Task objective ▸ Scan the records below for the line containing "g(r, \varphi, \vartheta):=(r" and the line containing "f(g(r, \varphi, \vartheta))". Copy both, plus every line between, exactly.

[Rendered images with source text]
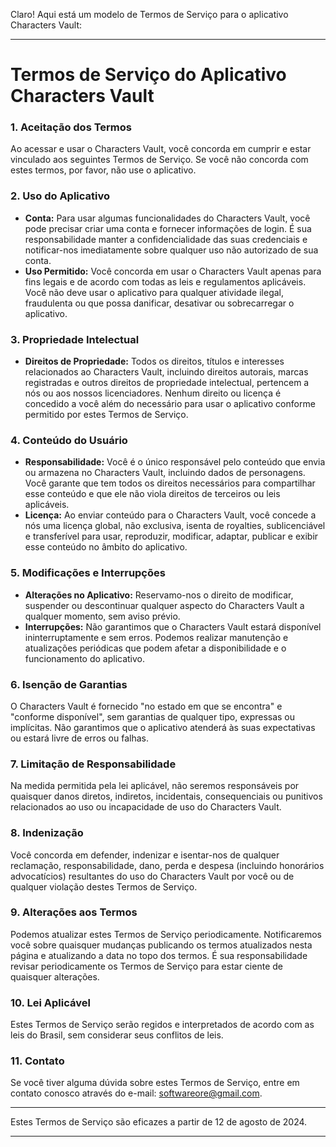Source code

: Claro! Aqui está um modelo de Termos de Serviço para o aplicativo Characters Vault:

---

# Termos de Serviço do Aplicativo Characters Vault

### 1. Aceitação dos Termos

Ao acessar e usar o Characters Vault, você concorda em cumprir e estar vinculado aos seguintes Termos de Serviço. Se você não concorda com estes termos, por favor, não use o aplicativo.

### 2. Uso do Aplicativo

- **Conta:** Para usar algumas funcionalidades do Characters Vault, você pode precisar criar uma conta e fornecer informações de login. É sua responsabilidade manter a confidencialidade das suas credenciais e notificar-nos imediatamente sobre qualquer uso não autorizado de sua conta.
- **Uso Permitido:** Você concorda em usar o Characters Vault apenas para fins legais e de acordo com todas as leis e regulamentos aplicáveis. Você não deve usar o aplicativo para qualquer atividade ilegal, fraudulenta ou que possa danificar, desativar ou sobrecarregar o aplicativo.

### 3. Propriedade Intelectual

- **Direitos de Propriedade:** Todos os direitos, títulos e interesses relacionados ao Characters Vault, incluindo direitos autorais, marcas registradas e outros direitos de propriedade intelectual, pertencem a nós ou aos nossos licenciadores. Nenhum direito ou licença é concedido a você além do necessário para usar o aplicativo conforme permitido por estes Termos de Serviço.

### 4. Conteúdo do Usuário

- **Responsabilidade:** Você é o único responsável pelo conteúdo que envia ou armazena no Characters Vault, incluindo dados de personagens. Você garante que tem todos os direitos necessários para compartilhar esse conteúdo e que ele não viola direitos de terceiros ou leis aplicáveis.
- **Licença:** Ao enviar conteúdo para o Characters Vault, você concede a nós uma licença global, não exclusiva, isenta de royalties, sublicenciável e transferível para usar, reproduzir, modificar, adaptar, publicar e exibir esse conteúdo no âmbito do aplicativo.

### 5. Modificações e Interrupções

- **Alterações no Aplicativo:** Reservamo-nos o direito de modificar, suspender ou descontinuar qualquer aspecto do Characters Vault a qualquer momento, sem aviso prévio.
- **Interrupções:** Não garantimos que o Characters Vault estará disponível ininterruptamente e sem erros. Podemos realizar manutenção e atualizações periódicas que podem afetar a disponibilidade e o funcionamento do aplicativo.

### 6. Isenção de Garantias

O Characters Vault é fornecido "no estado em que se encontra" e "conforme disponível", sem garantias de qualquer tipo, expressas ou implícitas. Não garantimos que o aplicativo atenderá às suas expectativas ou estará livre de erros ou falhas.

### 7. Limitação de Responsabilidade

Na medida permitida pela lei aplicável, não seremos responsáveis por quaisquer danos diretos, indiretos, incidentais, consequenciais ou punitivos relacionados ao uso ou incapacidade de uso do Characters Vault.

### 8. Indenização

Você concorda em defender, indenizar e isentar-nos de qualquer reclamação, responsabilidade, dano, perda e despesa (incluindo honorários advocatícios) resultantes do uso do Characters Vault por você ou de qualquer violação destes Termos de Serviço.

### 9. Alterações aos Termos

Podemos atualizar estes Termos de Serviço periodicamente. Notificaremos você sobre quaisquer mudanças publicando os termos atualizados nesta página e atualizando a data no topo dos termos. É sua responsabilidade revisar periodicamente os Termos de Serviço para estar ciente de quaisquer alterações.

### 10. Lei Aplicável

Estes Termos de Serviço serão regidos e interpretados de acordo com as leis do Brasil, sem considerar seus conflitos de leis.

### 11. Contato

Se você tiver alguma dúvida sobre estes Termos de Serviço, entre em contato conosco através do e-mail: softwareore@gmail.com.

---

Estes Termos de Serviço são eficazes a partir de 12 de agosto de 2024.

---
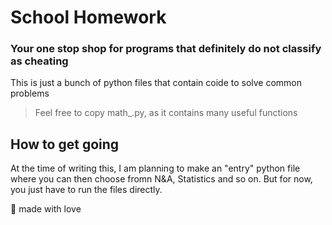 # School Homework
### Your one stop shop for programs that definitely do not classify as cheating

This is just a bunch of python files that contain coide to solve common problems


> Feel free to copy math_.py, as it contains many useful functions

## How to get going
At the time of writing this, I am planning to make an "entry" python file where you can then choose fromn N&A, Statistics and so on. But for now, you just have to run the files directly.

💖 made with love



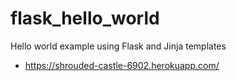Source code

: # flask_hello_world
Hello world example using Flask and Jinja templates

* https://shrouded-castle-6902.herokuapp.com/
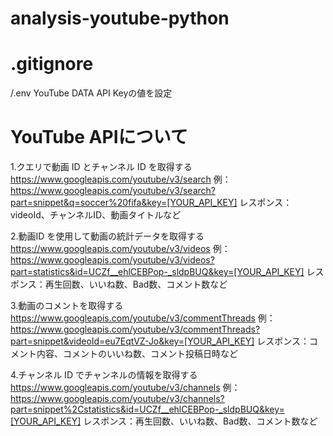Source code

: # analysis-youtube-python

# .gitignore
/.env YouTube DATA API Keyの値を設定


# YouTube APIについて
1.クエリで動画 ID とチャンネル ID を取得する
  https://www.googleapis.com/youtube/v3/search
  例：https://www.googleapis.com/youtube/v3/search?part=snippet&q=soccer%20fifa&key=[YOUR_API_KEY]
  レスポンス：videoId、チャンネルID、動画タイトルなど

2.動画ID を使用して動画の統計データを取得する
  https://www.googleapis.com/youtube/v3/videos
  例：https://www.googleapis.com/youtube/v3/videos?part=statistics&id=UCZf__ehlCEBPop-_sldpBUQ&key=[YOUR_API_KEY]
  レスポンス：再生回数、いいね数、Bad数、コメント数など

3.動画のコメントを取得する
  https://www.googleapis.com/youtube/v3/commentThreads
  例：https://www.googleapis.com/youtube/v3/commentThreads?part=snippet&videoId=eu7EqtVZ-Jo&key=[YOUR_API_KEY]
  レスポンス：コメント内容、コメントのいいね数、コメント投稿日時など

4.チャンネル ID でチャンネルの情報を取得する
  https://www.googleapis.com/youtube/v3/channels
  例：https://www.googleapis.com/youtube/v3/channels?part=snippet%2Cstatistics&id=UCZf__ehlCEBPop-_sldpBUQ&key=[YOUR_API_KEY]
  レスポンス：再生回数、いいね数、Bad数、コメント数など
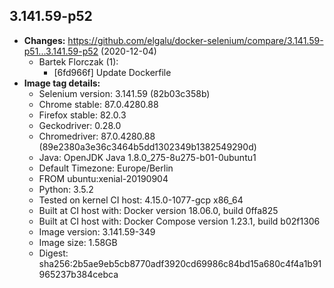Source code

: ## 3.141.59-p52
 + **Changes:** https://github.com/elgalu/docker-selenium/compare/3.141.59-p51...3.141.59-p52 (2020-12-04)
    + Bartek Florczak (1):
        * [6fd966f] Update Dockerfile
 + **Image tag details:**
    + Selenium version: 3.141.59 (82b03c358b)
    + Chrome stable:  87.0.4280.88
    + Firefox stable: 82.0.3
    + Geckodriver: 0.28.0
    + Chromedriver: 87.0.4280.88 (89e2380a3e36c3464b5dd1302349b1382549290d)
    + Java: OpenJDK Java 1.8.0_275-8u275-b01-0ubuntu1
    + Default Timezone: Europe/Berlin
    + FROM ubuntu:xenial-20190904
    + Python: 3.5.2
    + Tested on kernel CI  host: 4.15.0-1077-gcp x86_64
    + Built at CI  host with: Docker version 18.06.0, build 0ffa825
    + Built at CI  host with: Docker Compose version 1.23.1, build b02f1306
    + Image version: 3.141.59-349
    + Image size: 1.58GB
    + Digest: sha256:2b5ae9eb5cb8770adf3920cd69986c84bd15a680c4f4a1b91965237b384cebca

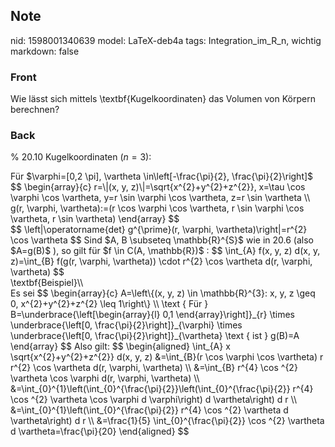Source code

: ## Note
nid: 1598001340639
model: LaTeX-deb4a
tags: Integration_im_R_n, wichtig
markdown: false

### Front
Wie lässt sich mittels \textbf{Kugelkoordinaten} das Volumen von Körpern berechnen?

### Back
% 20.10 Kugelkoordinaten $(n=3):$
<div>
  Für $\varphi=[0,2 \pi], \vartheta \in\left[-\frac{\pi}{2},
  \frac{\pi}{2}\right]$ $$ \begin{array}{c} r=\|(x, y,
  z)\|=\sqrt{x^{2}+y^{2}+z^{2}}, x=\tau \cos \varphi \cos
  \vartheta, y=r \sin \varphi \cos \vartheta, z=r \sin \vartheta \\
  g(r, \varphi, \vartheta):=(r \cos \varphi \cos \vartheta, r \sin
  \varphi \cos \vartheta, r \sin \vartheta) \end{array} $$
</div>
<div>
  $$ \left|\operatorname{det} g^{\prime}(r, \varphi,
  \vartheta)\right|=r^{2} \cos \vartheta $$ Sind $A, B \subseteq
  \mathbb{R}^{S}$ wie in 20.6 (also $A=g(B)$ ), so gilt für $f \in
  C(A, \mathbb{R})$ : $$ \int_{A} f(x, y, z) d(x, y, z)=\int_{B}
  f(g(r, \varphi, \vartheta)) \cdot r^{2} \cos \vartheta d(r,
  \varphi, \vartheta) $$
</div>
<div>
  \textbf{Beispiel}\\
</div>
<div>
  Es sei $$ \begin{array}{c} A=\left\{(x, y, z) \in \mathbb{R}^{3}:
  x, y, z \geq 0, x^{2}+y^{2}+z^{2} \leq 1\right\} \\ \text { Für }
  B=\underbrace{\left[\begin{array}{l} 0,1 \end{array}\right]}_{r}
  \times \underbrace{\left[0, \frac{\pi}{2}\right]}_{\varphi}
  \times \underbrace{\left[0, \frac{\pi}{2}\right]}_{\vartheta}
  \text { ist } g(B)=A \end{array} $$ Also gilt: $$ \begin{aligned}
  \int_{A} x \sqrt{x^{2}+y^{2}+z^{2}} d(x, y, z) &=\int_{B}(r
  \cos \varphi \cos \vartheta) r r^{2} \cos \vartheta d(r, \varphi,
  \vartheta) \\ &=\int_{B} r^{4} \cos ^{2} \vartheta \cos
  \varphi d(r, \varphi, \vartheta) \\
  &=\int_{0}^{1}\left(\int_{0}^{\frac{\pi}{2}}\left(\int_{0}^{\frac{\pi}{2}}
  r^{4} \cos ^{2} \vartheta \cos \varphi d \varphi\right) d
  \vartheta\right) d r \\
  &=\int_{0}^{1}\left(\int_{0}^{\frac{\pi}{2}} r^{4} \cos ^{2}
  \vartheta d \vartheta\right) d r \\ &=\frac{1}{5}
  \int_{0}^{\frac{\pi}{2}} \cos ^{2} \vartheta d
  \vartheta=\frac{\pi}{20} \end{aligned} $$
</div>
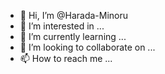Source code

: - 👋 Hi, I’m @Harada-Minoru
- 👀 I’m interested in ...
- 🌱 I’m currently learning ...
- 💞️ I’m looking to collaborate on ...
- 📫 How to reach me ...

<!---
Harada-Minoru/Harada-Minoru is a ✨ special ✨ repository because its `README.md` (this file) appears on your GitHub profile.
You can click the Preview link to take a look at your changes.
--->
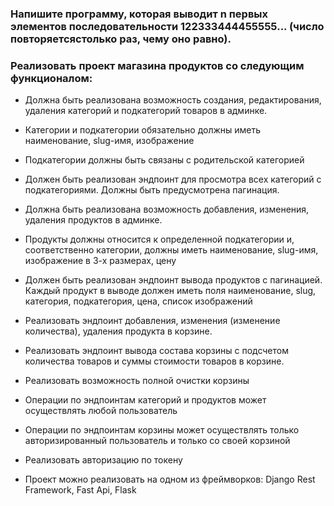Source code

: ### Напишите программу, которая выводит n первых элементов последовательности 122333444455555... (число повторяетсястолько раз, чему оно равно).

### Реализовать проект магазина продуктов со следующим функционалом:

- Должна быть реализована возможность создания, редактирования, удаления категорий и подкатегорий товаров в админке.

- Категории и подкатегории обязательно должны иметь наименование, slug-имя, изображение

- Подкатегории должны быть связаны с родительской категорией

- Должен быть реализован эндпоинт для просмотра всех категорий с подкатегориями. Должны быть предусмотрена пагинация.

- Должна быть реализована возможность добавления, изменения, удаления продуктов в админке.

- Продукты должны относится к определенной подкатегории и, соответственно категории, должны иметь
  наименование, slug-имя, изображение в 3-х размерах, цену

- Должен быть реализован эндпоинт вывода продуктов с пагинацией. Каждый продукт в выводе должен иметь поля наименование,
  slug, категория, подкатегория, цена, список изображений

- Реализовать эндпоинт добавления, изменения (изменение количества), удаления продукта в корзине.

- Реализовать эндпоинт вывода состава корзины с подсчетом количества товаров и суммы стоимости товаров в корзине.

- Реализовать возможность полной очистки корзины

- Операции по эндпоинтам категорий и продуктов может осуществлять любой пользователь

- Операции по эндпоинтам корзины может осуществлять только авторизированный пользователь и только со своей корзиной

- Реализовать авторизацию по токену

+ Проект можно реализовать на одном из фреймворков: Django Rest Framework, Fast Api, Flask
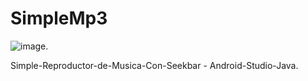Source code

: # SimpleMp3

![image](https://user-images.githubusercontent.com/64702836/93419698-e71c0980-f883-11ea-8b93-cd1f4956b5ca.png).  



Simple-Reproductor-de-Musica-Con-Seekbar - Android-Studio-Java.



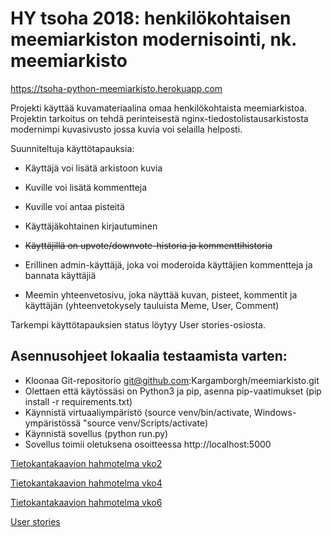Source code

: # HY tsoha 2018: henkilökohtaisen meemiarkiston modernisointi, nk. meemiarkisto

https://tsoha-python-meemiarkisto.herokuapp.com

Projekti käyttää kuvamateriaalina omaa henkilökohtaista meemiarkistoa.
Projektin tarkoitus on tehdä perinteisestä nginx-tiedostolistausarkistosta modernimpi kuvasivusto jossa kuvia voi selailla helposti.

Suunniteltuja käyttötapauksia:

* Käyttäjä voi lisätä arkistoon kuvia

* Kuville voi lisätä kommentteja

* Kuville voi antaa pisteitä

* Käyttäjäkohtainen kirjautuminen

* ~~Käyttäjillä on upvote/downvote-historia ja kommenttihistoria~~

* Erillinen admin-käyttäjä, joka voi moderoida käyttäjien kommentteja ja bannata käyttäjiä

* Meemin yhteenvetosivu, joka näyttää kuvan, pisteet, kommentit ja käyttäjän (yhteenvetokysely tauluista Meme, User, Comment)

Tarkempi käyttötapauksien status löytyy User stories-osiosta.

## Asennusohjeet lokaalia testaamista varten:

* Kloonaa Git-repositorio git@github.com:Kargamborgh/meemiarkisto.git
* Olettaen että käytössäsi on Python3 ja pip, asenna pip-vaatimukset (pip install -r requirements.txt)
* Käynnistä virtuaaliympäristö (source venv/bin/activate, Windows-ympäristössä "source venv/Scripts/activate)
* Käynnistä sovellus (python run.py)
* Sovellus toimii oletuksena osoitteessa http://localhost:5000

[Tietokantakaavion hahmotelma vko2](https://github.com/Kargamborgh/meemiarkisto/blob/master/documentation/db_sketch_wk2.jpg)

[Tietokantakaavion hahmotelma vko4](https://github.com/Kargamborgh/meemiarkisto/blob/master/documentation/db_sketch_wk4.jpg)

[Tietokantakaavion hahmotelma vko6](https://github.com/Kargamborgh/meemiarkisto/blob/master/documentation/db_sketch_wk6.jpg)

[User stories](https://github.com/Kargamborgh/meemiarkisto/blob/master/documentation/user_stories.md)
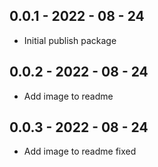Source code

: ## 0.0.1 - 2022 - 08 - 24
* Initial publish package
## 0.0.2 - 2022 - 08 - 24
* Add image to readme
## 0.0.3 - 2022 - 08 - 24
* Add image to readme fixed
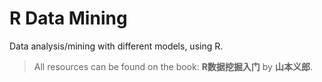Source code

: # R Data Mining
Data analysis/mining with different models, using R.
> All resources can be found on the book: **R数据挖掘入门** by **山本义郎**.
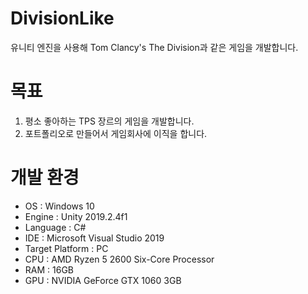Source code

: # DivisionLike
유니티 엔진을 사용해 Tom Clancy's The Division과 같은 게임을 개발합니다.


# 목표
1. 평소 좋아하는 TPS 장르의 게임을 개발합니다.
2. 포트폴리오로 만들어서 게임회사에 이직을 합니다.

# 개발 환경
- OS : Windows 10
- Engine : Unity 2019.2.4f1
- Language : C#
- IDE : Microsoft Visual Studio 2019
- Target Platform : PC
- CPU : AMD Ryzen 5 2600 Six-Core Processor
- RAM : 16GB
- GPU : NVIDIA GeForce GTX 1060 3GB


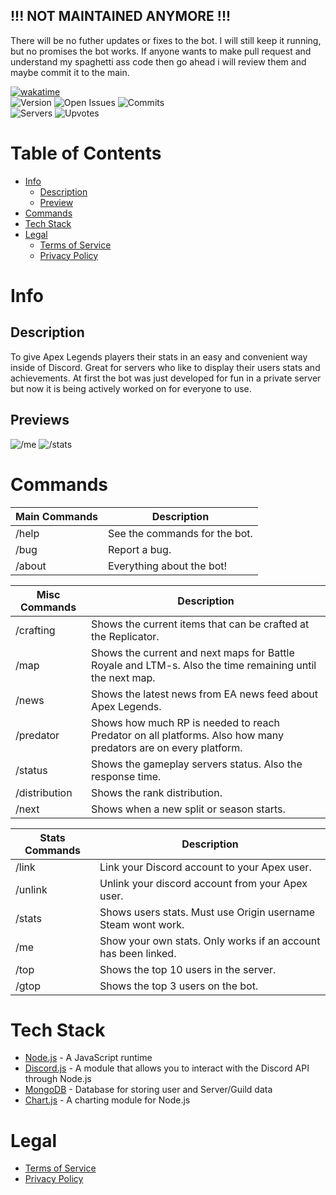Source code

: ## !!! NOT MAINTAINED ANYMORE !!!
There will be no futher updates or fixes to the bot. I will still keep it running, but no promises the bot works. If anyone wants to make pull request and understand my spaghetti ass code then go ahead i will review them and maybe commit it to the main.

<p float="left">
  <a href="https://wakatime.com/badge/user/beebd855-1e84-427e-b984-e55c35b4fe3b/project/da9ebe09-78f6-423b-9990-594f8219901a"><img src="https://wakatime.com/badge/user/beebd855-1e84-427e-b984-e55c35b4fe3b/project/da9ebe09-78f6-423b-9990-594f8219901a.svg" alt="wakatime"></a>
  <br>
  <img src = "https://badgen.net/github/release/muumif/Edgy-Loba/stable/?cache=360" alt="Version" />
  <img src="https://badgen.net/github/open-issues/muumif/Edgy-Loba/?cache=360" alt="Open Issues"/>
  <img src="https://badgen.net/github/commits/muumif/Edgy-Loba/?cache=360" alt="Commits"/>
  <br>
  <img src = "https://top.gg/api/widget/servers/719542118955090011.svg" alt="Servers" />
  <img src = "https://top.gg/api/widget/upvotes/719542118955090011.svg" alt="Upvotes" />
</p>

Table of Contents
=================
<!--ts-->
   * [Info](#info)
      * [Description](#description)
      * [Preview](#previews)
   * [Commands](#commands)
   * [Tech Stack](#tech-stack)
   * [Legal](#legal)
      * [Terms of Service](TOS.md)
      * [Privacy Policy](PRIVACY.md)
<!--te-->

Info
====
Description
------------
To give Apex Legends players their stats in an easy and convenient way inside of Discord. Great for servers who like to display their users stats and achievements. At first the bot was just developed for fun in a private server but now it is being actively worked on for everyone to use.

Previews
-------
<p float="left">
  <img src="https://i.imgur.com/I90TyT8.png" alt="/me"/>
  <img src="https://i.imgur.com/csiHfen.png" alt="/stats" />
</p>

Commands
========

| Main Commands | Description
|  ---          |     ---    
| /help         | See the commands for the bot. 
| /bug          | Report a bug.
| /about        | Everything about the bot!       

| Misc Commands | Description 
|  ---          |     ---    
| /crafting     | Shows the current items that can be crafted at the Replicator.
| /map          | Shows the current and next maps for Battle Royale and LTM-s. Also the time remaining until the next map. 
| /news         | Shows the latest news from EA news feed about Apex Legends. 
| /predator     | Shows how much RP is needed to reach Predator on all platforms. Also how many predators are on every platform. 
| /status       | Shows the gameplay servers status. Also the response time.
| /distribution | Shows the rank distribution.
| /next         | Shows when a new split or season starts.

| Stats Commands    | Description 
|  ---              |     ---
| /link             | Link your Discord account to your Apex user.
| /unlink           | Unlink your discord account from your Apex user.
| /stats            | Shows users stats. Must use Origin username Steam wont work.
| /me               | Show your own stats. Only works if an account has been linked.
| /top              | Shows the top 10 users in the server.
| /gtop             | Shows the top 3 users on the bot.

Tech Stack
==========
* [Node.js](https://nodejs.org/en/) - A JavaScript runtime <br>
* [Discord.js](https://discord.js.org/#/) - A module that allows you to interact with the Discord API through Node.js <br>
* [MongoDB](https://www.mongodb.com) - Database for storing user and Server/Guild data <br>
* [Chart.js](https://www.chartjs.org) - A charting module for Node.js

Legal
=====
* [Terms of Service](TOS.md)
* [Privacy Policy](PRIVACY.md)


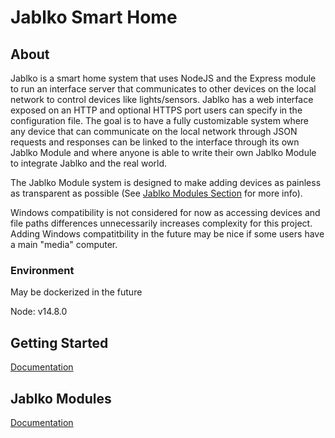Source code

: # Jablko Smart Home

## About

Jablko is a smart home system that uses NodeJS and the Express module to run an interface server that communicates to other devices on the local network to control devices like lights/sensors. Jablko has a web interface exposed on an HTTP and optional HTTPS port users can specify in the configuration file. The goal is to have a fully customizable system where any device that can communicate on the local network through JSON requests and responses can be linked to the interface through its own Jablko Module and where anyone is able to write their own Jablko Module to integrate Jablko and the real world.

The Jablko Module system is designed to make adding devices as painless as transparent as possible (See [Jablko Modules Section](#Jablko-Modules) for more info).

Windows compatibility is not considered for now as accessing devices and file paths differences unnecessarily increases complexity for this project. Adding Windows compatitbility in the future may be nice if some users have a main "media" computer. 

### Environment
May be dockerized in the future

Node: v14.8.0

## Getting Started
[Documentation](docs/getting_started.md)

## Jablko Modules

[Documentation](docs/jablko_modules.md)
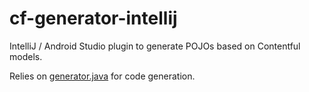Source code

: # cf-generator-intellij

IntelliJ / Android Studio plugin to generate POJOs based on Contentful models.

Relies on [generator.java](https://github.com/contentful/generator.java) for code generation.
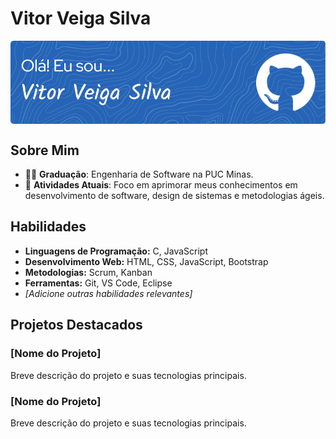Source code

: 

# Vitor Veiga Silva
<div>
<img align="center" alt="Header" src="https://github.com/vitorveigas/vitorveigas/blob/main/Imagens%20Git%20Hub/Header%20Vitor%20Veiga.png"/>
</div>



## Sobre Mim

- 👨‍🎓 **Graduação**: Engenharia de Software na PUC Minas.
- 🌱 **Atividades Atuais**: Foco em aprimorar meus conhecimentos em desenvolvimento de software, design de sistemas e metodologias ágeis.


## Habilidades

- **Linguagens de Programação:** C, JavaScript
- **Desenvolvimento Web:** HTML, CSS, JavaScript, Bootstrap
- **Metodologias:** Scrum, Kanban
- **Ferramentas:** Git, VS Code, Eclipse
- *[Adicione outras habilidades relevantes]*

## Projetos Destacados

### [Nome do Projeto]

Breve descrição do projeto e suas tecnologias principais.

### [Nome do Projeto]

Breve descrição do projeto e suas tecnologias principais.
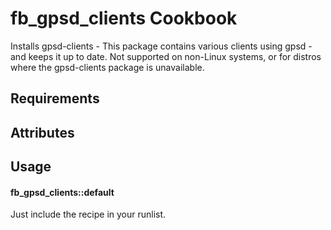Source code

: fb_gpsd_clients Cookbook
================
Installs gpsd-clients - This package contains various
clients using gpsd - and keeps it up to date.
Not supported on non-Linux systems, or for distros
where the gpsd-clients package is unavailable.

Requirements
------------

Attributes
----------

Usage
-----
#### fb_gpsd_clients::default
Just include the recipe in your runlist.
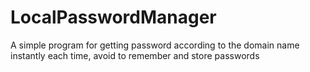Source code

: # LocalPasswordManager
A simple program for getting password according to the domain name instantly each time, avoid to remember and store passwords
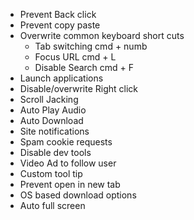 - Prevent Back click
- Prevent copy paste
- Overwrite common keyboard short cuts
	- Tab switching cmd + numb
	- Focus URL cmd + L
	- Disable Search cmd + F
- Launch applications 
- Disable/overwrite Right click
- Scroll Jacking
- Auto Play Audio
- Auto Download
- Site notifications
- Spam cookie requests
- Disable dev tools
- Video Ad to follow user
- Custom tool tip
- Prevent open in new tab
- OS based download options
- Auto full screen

Your response ▸
  g(r, \varphi, \vartheta):=(r \cos \varphi \cos \vartheta, r \sin
  \varphi \cos \vartheta, r \sin \vartheta) \end{array} $$
</div>
<div>
  $$ \left|\operatorname{det} g^{\prime}(r, \varphi,
  \vartheta)\right|=r^{2} \cos \vartheta $$ Sind $A, B \subseteq
  \mathbb{R}^{S}$ wie in 20.6 (also $A=g(B)$ ), so gilt für $f \in
  C(A, \mathbb{R})$ : $$ \int_{A} f(x, y, z) d(x, y, z)=\int_{B}
  f(g(r, \varphi, \vartheta)) \cdot r^{2} \cos \vartheta d(r,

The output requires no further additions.